- Exercise brief
This task calls for copying each line below that contains "save".

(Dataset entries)
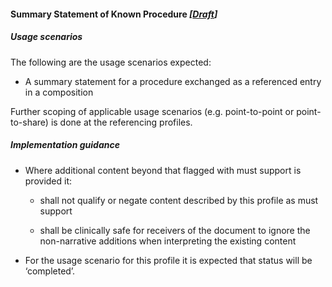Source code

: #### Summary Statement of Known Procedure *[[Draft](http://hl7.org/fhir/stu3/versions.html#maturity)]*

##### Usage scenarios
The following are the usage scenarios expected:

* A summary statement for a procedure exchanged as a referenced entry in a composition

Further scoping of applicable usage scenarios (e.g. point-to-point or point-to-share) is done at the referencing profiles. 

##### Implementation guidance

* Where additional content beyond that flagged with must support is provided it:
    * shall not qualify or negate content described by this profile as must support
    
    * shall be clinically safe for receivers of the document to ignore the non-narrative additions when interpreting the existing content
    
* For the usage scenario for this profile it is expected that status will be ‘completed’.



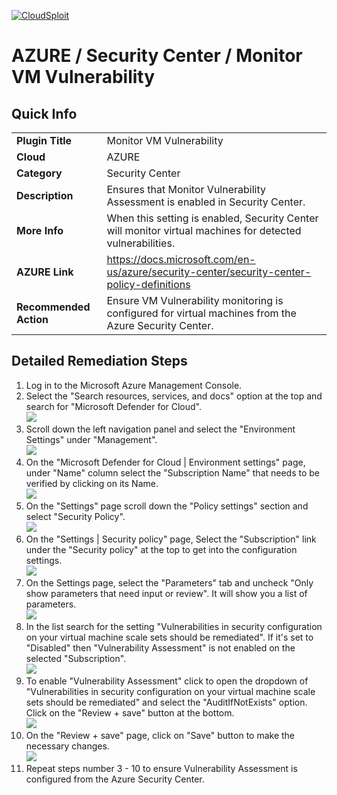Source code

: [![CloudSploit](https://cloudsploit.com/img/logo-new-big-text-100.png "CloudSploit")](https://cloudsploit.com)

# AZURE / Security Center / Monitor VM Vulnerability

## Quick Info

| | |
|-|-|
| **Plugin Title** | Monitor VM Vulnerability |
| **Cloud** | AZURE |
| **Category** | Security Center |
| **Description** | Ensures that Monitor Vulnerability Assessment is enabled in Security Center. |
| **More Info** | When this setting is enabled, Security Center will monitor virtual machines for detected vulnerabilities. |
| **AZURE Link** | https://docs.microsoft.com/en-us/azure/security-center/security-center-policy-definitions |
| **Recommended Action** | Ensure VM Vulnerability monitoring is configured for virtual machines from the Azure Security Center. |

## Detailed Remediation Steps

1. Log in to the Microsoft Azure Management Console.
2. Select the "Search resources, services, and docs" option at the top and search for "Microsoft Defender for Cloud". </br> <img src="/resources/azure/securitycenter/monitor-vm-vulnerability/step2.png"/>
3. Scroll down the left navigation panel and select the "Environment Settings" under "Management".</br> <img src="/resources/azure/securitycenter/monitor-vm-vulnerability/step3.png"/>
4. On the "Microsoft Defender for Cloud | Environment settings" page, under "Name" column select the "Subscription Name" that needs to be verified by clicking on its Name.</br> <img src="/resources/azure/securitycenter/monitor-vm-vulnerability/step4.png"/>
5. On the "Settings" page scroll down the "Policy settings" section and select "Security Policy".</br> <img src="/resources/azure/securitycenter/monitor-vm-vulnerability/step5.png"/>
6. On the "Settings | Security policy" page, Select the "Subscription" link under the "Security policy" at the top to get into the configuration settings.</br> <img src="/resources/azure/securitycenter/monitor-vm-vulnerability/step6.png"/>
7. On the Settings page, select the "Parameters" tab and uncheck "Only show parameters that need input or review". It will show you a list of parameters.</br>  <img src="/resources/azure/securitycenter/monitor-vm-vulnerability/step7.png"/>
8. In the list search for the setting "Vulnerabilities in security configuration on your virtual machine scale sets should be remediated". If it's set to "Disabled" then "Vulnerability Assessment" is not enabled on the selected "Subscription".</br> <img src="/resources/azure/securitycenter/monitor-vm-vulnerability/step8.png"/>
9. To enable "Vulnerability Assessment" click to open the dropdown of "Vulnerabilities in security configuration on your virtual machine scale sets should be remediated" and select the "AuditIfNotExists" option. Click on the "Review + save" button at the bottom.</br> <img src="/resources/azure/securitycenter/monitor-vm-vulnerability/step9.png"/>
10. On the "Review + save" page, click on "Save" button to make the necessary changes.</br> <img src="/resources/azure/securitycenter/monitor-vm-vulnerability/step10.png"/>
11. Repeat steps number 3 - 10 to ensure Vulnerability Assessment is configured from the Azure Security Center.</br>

--

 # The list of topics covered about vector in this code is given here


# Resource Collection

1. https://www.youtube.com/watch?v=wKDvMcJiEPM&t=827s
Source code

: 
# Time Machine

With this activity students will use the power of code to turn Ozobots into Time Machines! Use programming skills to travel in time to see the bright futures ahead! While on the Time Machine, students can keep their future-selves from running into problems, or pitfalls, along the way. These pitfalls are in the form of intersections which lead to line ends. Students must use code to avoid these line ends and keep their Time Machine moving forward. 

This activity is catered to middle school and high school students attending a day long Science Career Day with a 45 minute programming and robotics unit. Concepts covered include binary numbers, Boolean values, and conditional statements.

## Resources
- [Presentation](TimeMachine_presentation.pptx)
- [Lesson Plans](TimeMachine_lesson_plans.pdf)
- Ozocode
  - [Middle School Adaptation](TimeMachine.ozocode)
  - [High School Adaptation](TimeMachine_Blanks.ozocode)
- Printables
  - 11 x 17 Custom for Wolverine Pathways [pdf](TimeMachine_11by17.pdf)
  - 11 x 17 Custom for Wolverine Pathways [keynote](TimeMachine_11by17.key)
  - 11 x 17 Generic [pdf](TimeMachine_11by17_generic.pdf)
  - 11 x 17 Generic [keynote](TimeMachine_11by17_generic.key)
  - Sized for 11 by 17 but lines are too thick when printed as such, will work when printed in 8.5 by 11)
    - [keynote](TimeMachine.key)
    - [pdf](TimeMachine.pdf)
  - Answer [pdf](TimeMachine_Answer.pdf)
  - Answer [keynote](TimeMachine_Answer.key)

--

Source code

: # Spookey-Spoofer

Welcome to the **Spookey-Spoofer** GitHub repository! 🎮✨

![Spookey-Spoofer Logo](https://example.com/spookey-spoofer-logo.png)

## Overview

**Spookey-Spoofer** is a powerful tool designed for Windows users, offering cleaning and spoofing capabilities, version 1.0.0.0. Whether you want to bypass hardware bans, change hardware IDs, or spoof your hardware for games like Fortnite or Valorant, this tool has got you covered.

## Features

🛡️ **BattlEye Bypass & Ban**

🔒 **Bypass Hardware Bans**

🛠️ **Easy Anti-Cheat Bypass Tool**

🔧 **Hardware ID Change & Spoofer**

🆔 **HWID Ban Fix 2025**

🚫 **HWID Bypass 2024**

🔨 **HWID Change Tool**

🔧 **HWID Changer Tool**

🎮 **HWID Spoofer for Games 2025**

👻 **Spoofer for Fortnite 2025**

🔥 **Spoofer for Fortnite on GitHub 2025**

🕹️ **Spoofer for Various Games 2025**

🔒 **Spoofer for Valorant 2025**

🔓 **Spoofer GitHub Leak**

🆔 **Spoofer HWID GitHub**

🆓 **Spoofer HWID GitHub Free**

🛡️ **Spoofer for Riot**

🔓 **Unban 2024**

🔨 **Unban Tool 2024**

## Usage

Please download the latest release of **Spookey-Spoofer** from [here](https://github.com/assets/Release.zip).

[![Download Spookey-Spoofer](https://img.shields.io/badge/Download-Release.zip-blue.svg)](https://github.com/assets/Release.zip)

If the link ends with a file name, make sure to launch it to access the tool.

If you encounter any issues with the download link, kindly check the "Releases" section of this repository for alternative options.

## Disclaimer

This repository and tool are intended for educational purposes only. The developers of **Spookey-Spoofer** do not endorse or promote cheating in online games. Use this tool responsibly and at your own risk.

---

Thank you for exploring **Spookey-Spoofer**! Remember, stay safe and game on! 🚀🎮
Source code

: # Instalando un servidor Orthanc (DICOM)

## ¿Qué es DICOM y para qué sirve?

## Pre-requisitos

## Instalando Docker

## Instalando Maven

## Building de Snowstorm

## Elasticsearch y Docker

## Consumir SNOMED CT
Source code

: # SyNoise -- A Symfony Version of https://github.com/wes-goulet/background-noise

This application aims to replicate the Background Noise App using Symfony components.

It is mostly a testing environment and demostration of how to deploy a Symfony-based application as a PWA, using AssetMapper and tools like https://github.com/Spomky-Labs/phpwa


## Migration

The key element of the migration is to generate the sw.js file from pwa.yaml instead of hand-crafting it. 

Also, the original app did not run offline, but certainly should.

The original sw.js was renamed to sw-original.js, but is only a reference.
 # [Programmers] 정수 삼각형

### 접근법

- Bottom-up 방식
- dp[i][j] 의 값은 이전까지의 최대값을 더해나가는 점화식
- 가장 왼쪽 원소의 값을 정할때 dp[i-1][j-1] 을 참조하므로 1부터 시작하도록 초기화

- Written response
9. To enable "Vulnerability Assessment" click to open the dropdown of "Vulnerabilities in security configuration on your virtual machine scale sets should be remediated" and select the "AuditIfNotExists" option. Click on the "Review + save" button at the bottom.</br> <img src="/resources/azure/securitycenter/monitor-vm-vulnerability/step9.png"/>
10. On the "Review + save" page, click on "Save" button to make the necessary changes.</br> <img src="/resources/azure/securitycenter/monitor-vm-vulnerability/step10.png"/>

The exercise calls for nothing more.